Globally, many studies also find that when women own assets, their children do significantly better in terms of basic survival, education and health. Indeed, it is not a coincidence that in South Asia the best social indicators in terms of women's education, maternal and infant mortality, and sex ratios are found in Sri Lanka, where women across all religious communities have historically enjoyed strong inheritance rights in land and other property.

BT: What is the importance of including women in governance?

Agarwal: Whether it is village institutions or corporations, including women in governance is very important. It is necessary not just for equality and fair representation, but also because it would improve institutional performance, since women help enlarge the talent pool, and often bring with them a different set of capabilities than men. In fact, a growing literature points to the gains from including women on the boards of corporations.

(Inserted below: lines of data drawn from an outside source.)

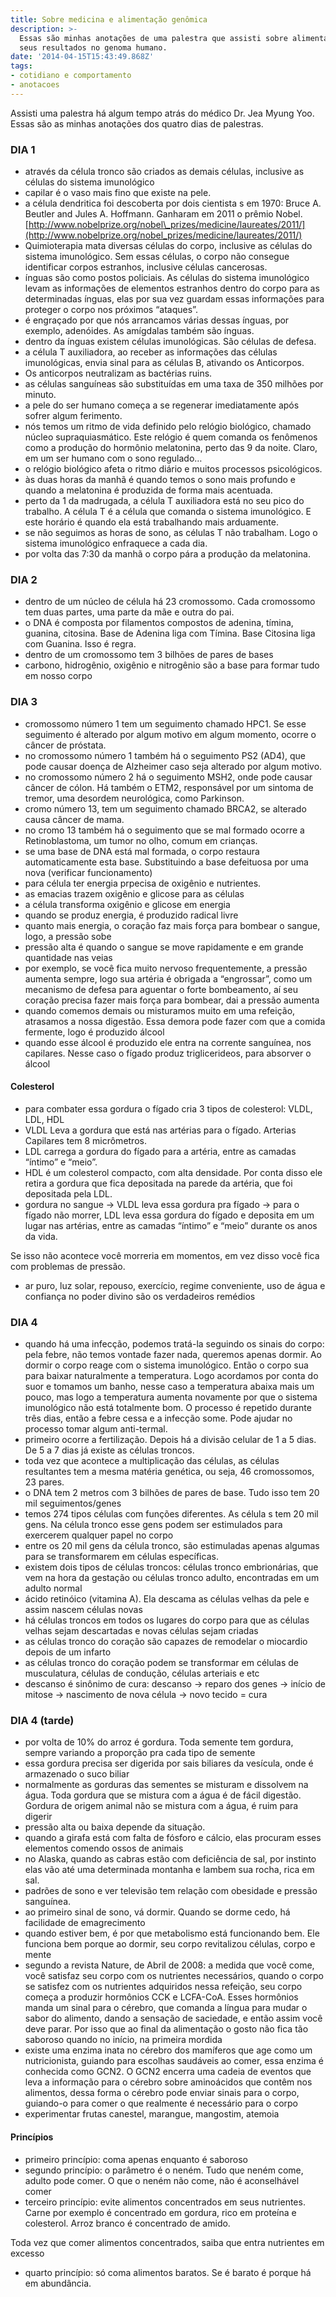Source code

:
 ```yaml
---
title: Sobre medicina e alimentação genômica
description: >-
  Essas são minhas anotações de uma palestra que assisti sobre alimentação e
  seus resultados no genoma humano.
date: '2014-04-15T15:43:49.868Z'
tags:
- cotidiano e comportamento
- anotacoes
---
```


Assisti uma palestra há algum tempo atrás do médico Dr. Jea Myung Yoo. Essas são as minhas anotações dos quatro dias de palestras.

### **DIA 1**

*   através da célula tronco são criados as demais células, inclusive as células do sistema imunológico
*   capilar é o vaso mais fino que existe na pele.
*   a célula dendritica foi descoberta por dois cientista s em 1970: Bruce A. Beutler and Jules A. Hoffmann. Ganharam em 2011 o prêmio Nobel. [http://www.nobelprize.org/nobel\_prizes/medicine/laureates/2011/](http://www.nobelprize.org/nobel_prizes/medicine/laureates/2011/)
*   Quimioterapia mata diversas células do corpo, inclusive as células do sistema imunológico. Sem essas células, o corpo não consegue identificar corpos estranhos, inclusive células cancerosas.
*   ínguas são como postos policiais. As células do sistema imunológico levam as informações de elementos estranhos dentro do corpo para as determinadas ínguas, elas por sua vez guardam essas informações para proteger o corpo nos próximos “ataques”.
*   é engraçado por que nós arrancamos várias dessas ínguas, por exemplo, adenóides. As amígdalas também são ínguas.
*   dentro da ínguas existem células imunológicas. São células de defesa.
*   a célula T auxiliadora, ao receber as informações das células imunológicas, envia sinal para as células B, ativando os Anticorpos.
*   Os anticorpos neutralizam as bactérias ruins.
*   as células sanguíneas são substituídas em uma taxa de 350 milhões por minuto.
*   a pele do ser humano começa a se regenerar imediatamente após sofrer algum ferimento.
*   nós temos um ritmo de vida definido pelo relógio biológico, chamado núcleo supraquiasmático. Este relógio é quem comanda os fenômenos como a produção do hormônio melatonina, perto das 9 da noite. Claro, em um ser humano com o sono regulado…
*   o relógio biológico afeta o ritmo diário e muitos processos psicológicos.
*   às duas horas da manhã é quando temos o sono mais profundo e quando a melatonina é produzida de forma mais acentuada.
*   perto da 1 da madrugada, a célula T auxiliadora está no seu pico do trabalho. A célula T é a célula que comanda o sistema imunológico. E este horário é quando ela está trabalhando mais arduamente.
*   se não seguimos as horas de sono, as células T não trabalham. Logo o sistema imunológico enfraquece a cada dia.
*   por volta das 7:30 da manhã o corpo pára a produção da melatonina.

### **DIA 2**

*   dentro de um núcleo de célula há 23 cromossomo. Cada cromossomo tem duas partes, uma parte da mãe e outra do pai.
*   o DNA é composta por filamentos compostos de adenina, tímina, guanina, citosina. Base de Adenina liga com Tímina. Base Citosina liga com Guanina. Isso é regra.
*   dentro de um cromossomo tem 3 bilhões de pares de bases
*   carbono, hidrogênio, oxigênio e nitrogênio são a base para formar tudo em nosso corpo

### **DIA 3**

*   cromossomo número 1 tem um seguimento chamado HPC1. Se esse seguimento é alterado por algum motivo em algum momento, ocorre o câncer de próstata.
*   no cromossomo número 1 também há o seguimento PS2 (AD4), que pode causar doença de Alzheimer caso seja alterado por algum motivo.
*   no cromossomo número 2 há o seguimento MSH2, onde pode causar câncer de cólon. Há também o ETM2, responsável por um sintoma de tremor, uma desordem neurológica, como Parkinson.
*   cromo número 13, tem um seguimento chamado BRCA2, se alterado causa câncer de mama.
*   no cromo 13 também há o seguimento que se mal formado ocorre a Retinoblastoma, um tumor no olho, comum em crianças.
*   se uma base de DNA está mal formada, o corpo restaura automaticamente esta base. Substituindo a base defeituosa por uma nova (verificar funcionamento)
*   para célula ter energia prpecisa de oxigênio e nutrientes.
*   as emacias trazem oxigênio e glicose para as células
*   a célula transforma oxigênio e glicose em energia
*   quando se produz energia, é produzido radical livre
*   quanto mais energia, o coração faz mais força para bombear o sangue, logo, a pressão sobe
*   pressão alta é quando o sangue se move rapidamente e em grande quantidade nas veias
*   por exemplo, se você fica muito nervoso frequentemente, a pressão aumenta sempre, logo sua artéria é obrigada a “engrossar”, como um mecanismo de defesa para aguentar o forte bombeamento, aí seu coração precisa fazer mais força para bombear, dai a pressão aumenta
*   quando comemos demais ou misturamos muito em uma refeição, atrasamos a nossa digestão. Essa demora pode fazer com que a comida fermente, logo é produzido álcool
*   quando esse álcool é produzido ele entra na corrente sanguínea, nos capilares. Nesse caso o fígado produz triglicerideos, para absorver o álcool

#### **Colesterol**

*   para combater essa gordura o fígado cria 3 tipos de colesterol: VLDL, LDL, HDL
*   VLDL Leva a gordura que está nas artérias para o fígado. Arterias Capilares tem 8 micrômetros.
*   LDL carrega a gordura do fígado para a artéria, entre as camadas “íntimo” e “meio”.
*   HDL é um colesterol compacto, com alta densidade. Por conta disso ele retira a gordura que fica depositada na parede da artéria, que foi depositada pela LDL.
*   gordura no sangue -> VLDL leva essa gordura pra fígado -> para o fígado não morrer, LDL leva essa gordura do fígado e deposita em um lugar nas artérias, entre as camadas “íntimo” e “meio” durante os anos da vida.

Se isso não acontece você morreria em momentos, em vez disso você fica com problemas de pressão.

*   ar puro, luz solar, repouso, exercício, regime conveniente, uso de água e confiança no poder divino são os verdadeiros remédios

### **DIA 4**

*   quando há uma infecção, podemos tratá-la seguindo os sinais do corpo: pela febre, não temos vontade fazer nada, queremos apenas dormir. Ao dormir o corpo reage com o sistema imunológico. Então o corpo sua para baixar naturalmente a temperatura. Logo acordamos por conta do suor e tomamos um banho, nesse caso a temperatura abaixa mais um pouco, mas logo a temperatura aumenta novamente por que o sistema imunológico não está totalmente bom. O processo é repetido durante três dias, então a febre cessa e a infecção some. Pode ajudar no processo tomar algum anti-termal.
*   primeiro ocorre a fertilização. Depois há a divisão celular de 1 a 5 dias. De 5 a 7 dias já existe as células troncos.
*   toda vez que acontece a multiplicação das células, as células resultantes tem a mesma matéria genética, ou seja, 46 cromossomos, 23 pares.
*   o DNA tem 2 metros com 3 bilhões de pares de base. Tudo isso tem 20 mil seguimentos/genes
*   temos 274 tipos células com funções diferentes. As célula s tem 20 mil gens. Na célula tronco esse gens podem ser estimulados para exercerem qualquer papel no corpo
*   entre os 20 mil gens da célula tronco, são estimuladas apenas algumas para se transformarem em células específicas.
*   existem dois tipos de células troncos: células tronco embrionárias, que vem na hora da gestação ou células tronco adulto, encontradas em um adulto normal
*   ácido retinóico (vitamina A). Ela descama as células velhas da pele e assim nascem células novas
*   há células troncos em todos os lugares do corpo para que as células velhas sejam descartadas e novas células sejam criadas
*   as células tronco do coração são capazes de remodelar o miocardio depois de um infarto
*   as células tronco do coração podem se transformar em células de musculatura, células de condução, células arteriais e etc
*   descanso é sinônimo de cura: descanso -> reparo dos genes -> início de mitose -> nascimento de nova célula -> novo tecido = cura

### **DIA 4 (tarde)**

*   por volta de 10% do arroz é gordura. Toda semente tem gordura, sempre variando a proporção pra cada tipo de semente
*   essa gordura precisa ser digerida por sais biliares da vesícula, onde é armazenado o suco biliar
*   normalmente as gorduras das sementes se misturam e dissolvem na água. Toda gordura que se mistura com a água é de fácil digestão. Gordura de origem animal não se mistura com a água, é ruim para digerir
*   pressão alta ou baixa depende da situação.
*   quando a girafa está com falta de fósforo e cálcio, elas procuram esses elementos comendo ossos de animais
*   no Alaska, quando as cabras estão com deficiência de sal, por instinto elas vão até uma determinada montanha e lambem sua rocha, rica em sal.
*   padrões de sono e ver televisão tem relação com obesidade e pressão sanguínea.
*   ao primeiro sinal de sono, vá dormir. Quando se dorme cedo, há facilidade de emagrecimento
*   quando estiver bem, é por que metabolismo está funcionando bem. Ele funciona bem porque ao dormir, seu corpo revitalizou células, corpo e mente
*   segundo a revista Nature, de Abril de 2008: a medida que você come, você satisfaz seu corpo com os nutrientes necessários, quando o corpo se satisfez com os nutrientes adquiridos nessa refeição, seu corpo começa a produzir hormônios CCK e LCFA-CoA. Esses hormônios manda um sinal para o cérebro, que comanda a língua para mudar o sabor do alimento, dando a sensação de saciedade, e então assim você deve parar. Por isso que ao final da alimentação o gosto não fica tão saboroso quando no início, na primeira mordida
*   existe uma enzima inata no cérebro dos mamíferos que age como um nutricionista, guiando para escolhas saudáveis ao comer, essa enzima é conhecida como GCN2. O GCN2 encerra uma cadeia de eventos que leva a informação para o cérebro sobre aminoácidos que contêm nos alimentos, dessa forma o cérebro pode enviar sinais para o corpo, guiando-o para comer o que realmente é necessário para o corpo
*   experimentar frutas canestel, marangue, mangostim, atemoia

#### **Princípios**

*   primeiro princípio: coma apenas enquanto é saboroso
*   segundo princípio: o parâmetro é o neném. Tudo que neném come, adulto pode comer. O que o neném não come, não é aconselhável comer
*   terceiro princípio: evite alimentos concentrados em seus nutrientes. Carne por exemplo é concentrado em gordura, rico em proteína e colesterol. Arroz branco é concentrado de amido.

Toda vez que comer alimentos concentrados, saiba que entra nutrientes em excesso

*   quarto princípio: só coma alimentos baratos. Se é barato é porque há em abundância.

There continues to be a debate, however, on what percentage of women will be effective, if included. Rosabeth Kanter at the Harvard Business School argued in her 1977 book Men and Women of the Corporation that 40-50 per cent women would be effective while 15 per cent would only constitute a token presence. Those studying women in western legislatures mention figures between 15 per cent and 50 per cent. But there is little empirical testing for critical mass. Meanwhile, one-third has become the much-cited figure. I decided to test for critical mass in community forestry groups based on my primary data for India and Nepal. I was initially sceptical about 33 per cent being the magic figure, but I found that 25-33 per cent was indeed the critical mass. With these proportions, women were found more likely to attend meetings, speak up, and hold leadership positions.